Setting Cache Control Headers In Python To Take Advantage Of Google AppEngine’s EdgeCache

To get the most speed out of Google AppEngine, and pay the least for hosting, you want to take advantage of the Google Edge Cache when ever possible.  I have fought back and forth with issues related to the Google EdgeCache… Sometimes it would work, sometimes it wouldn’t sometimes it would hold on to files way too long…

Well it hadn’t been working at all for like 6 weeks, and I didn’t mess with it, but I got around to it today.

If you want edge caching to work you need to make sure you have done the following things

1. Set Public If you don’t set public it won’t be cached ever.

2. Set a max-age . If you set public but don’t specify max-age it won’t be cached

3. Use a comma. public, max-age=300 works fine. Public; max-age=300 does not.
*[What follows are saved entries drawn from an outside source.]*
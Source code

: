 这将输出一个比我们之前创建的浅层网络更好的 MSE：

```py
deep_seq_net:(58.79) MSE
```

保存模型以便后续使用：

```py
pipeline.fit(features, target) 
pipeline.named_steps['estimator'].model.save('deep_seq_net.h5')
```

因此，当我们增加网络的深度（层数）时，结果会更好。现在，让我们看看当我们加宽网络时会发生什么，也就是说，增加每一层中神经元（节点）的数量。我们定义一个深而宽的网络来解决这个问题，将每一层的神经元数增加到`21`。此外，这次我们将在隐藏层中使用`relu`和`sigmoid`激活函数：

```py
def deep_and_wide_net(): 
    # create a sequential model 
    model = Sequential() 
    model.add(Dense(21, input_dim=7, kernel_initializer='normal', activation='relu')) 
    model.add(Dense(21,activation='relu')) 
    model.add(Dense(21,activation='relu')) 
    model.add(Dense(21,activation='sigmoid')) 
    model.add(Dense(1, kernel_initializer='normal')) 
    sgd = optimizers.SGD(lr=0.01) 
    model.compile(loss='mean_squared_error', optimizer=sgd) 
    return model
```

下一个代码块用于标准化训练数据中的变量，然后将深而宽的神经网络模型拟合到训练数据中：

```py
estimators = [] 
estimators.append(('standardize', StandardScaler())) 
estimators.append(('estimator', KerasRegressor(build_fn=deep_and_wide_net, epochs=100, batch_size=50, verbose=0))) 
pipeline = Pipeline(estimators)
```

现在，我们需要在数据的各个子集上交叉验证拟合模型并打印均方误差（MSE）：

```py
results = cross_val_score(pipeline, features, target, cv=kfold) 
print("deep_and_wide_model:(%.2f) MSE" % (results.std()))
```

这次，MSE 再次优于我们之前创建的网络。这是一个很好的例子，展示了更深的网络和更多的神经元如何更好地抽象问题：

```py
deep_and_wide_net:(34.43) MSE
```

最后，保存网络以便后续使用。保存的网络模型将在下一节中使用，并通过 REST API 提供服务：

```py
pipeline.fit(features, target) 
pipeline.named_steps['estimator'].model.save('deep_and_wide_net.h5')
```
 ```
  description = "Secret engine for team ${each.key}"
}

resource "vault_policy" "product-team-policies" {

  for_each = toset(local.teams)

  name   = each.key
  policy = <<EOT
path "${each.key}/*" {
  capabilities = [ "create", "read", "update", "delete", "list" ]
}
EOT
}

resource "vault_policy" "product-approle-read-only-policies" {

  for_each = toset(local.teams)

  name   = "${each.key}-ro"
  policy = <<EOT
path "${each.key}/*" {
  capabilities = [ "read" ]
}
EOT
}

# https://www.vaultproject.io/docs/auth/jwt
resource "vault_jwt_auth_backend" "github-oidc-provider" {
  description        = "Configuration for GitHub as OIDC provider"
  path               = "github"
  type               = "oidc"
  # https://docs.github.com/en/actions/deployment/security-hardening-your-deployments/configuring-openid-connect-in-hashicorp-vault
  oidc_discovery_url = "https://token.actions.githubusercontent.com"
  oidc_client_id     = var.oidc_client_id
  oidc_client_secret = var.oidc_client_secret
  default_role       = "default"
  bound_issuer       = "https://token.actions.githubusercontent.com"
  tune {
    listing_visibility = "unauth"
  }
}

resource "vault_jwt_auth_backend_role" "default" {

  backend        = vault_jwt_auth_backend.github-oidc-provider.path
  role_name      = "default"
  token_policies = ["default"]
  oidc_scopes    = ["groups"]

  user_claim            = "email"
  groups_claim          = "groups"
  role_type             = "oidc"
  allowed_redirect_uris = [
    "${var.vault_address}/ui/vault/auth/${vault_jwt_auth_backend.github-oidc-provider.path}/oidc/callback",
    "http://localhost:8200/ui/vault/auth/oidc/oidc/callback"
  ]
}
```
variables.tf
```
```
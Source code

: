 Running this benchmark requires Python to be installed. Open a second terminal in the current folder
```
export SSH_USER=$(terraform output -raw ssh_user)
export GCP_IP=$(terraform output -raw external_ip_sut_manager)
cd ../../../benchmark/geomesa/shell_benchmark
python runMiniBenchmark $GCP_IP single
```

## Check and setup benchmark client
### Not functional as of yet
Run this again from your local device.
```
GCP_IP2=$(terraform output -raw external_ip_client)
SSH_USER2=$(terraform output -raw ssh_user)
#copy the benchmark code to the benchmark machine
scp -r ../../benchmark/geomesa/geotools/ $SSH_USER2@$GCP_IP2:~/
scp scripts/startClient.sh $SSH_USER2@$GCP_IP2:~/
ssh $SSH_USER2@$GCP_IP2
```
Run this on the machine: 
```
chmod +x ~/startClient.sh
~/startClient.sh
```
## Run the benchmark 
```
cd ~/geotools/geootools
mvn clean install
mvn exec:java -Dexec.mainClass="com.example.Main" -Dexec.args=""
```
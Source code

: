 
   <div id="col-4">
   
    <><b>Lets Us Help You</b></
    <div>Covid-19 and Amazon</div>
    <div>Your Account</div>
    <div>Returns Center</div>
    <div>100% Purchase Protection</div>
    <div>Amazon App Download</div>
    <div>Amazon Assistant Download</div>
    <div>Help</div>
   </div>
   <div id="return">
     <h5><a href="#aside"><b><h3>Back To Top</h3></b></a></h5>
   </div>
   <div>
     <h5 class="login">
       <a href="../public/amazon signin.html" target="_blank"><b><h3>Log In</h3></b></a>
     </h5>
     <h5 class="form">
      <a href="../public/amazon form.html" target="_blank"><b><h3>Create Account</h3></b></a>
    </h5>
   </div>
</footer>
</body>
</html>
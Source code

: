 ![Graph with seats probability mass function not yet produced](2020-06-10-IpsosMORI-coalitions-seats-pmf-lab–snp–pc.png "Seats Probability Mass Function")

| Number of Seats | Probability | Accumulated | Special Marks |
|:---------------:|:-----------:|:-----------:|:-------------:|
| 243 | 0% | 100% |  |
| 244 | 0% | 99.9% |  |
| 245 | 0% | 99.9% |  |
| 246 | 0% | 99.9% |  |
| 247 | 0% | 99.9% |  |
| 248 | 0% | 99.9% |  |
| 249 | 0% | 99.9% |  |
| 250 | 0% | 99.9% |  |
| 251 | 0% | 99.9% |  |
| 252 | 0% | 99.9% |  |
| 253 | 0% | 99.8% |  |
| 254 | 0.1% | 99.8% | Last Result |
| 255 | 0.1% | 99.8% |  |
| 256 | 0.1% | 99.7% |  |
4. Set an age greater than 60. 61 seems to cache. 60 does not. There is probably some volume to will I cache based on expiration but 61 seconds at the volumes we run seems to cache and 60 doesn’t ever seem to.

5. Set an age less than 366 days. 364 days seems to work 365 works most the time 366 never seems to work. So those “Expire never” kinds of posts people talk about for versioned assets that never expire. Well 10 years is not the right answer.

6. Expires with a date, doesn’t seem to help, and seemingly may prevent caching in some instances. I think this may be clock drift. Or something about how picky the parser is about the format of the date. Things that work in browsers don’t always work correctly in the edgecache… (like the Semi vs. the comma)

7. Set both Pragma and Cache-Control If Pragma is not set Public then Cache-Control seems to be ignored.

This is all way more info than you probably need, but… Here is the relevant code.

Here is the python code to set headers for caching (CACHE_EXPIRE is a variable we set based on the page type)

self.response.headers[‘Cache-Control’] = ‘public, max-age=%d’ % CACHE_EXPIRE

self.response.headers[‘Pragma’] = ‘Public’

Hopefully this will save you time in your Python Coding. There is likely the equivalent in Java, we just didn’t need it so we didn’t document it.